(PROVIDED RECORDS)

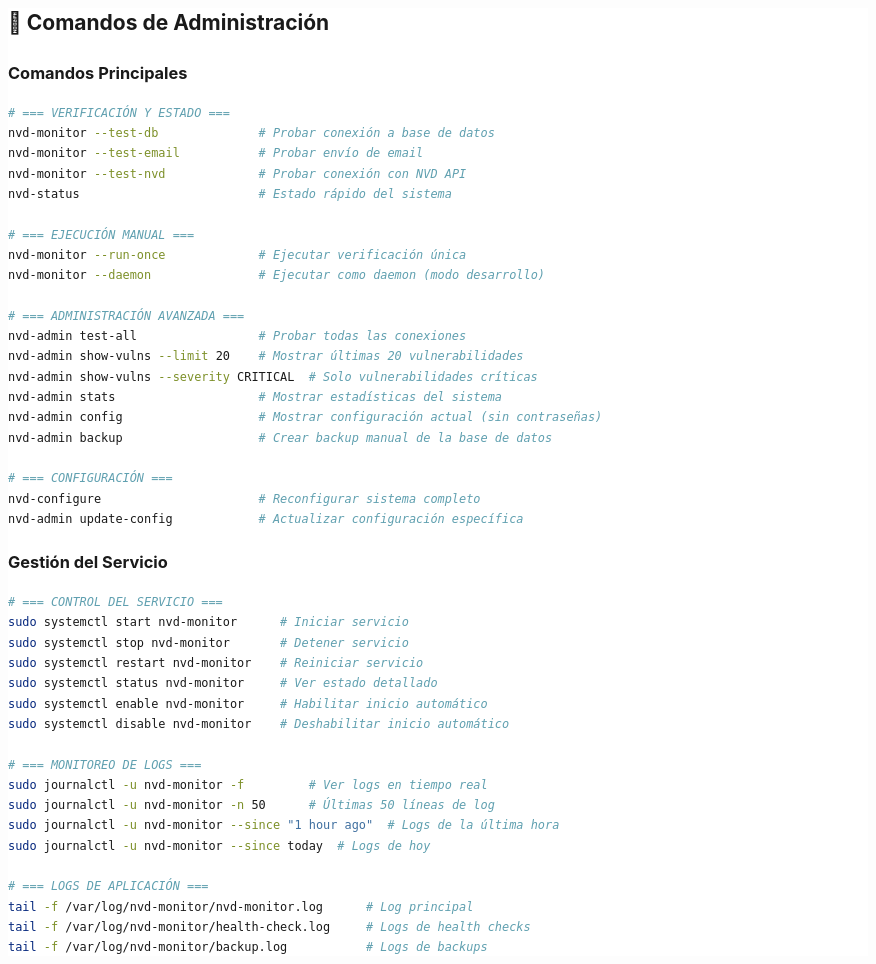 
## 🔧 Comandos de Administración

### Comandos Principales

```bash
# === VERIFICACIÓN Y ESTADO ===
nvd-monitor --test-db              # Probar conexión a base de datos
nvd-monitor --test-email           # Probar envío de email
nvd-monitor --test-nvd             # Probar conexión con NVD API
nvd-status                         # Estado rápido del sistema

# === EJECUCIÓN MANUAL ===
nvd-monitor --run-once             # Ejecutar verificación única
nvd-monitor --daemon               # Ejecutar como daemon (modo desarrollo)

# === ADMINISTRACIÓN AVANZADA ===
nvd-admin test-all                 # Probar todas las conexiones
nvd-admin show-vulns --limit 20    # Mostrar últimas 20 vulnerabilidades
nvd-admin show-vulns --severity CRITICAL  # Solo vulnerabilidades críticas
nvd-admin stats                    # Mostrar estadísticas del sistema
nvd-admin config                   # Mostrar configuración actual (sin contraseñas)
nvd-admin backup                   # Crear backup manual de la base de datos

# === CONFIGURACIÓN ===
nvd-configure                      # Reconfigurar sistema completo
nvd-admin update-config            # Actualizar configuración específica
```

### Gestión del Servicio

```bash
# === CONTROL DEL SERVICIO ===
sudo systemctl start nvd-monitor      # Iniciar servicio
sudo systemctl stop nvd-monitor       # Detener servicio
sudo systemctl restart nvd-monitor    # Reiniciar servicio
sudo systemctl status nvd-monitor     # Ver estado detallado
sudo systemctl enable nvd-monitor     # Habilitar inicio automático
sudo systemctl disable nvd-monitor    # Deshabilitar inicio automático

# === MONITOREO DE LOGS ===
sudo journalctl -u nvd-monitor -f         # Ver logs en tiempo real
sudo journalctl -u nvd-monitor -n 50      # Últimas 50 líneas de log
sudo journalctl -u nvd-monitor --since "1 hour ago"  # Logs de la última hora
sudo journalctl -u nvd-monitor --since today  # Logs de hoy

# === LOGS DE APLICACIÓN ===
tail -f /var/log/nvd-monitor/nvd-monitor.log      # Log principal
tail -f /var/log/nvd-monitor/health-check.log     # Logs de health checks
tail -f /var/log/nvd-monitor/backup.log           # Logs de backups
```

(End PROVIDED RECORDS)

WORK REQUEST :: Your copy should match the records above exactly, except that it contains no pictures.

RESPONSE ::
## 🔧 Comandos de Administración

### Comandos Principales

```bash
# === VERIFICACIÓN Y ESTADO ===
nvd-monitor --test-db              # Probar conexión a base de datos
nvd-monitor --test-email           # Probar envío de email
nvd-monitor --test-nvd             # Probar conexión con NVD API
nvd-status                         # Estado rápido del sistema

# === EJECUCIÓN MANUAL ===
nvd-monitor --run-once             # Ejecutar verificación única
nvd-monitor --daemon               # Ejecutar como daemon (modo desarrollo)

# === ADMINISTRACIÓN AVANZADA ===
nvd-admin test-all                 # Probar todas las conexiones
nvd-admin show-vulns --limit 20    # Mostrar últimas 20 vulnerabilidades
nvd-admin show-vulns --severity CRITICAL  # Solo vulnerabilidades críticas
nvd-admin stats                    # Mostrar estadísticas del sistema
nvd-admin config                   # Mostrar configuración actual (sin contraseñas)
nvd-admin backup                   # Crear backup manual de la base de datos

# === CONFIGURACIÓN ===
nvd-configure                      # Reconfigurar sistema completo
nvd-admin update-config            # Actualizar configuración específica
```

### Gestión del Servicio

```bash
# === CONTROL DEL SERVICIO ===
sudo systemctl start nvd-monitor      # Iniciar servicio
sudo systemctl stop nvd-monitor       # Detener servicio
sudo systemctl restart nvd-monitor    # Reiniciar servicio
sudo systemctl status nvd-monitor     # Ver estado detallado
sudo systemctl enable nvd-monitor     # Habilitar inicio automático
sudo systemctl disable nvd-monitor    # Deshabilitar inicio automático

# === MONITOREO DE LOGS ===
sudo journalctl -u nvd-monitor -f         # Ver logs en tiempo real
sudo journalctl -u nvd-monitor -n 50      # Últimas 50 líneas de log
sudo journalctl -u nvd-monitor --since "1 hour ago"  # Logs de la última hora
sudo journalctl -u nvd-monitor --since today  # Logs de hoy

# === LOGS DE APLICACIÓN ===
tail -f /var/log/nvd-monitor/nvd-monitor.log      # Log principal
tail -f /var/log/nvd-monitor/health-check.log     # Logs de health checks
tail -f /var/log/nvd-monitor/backup.log           # Logs de backups
```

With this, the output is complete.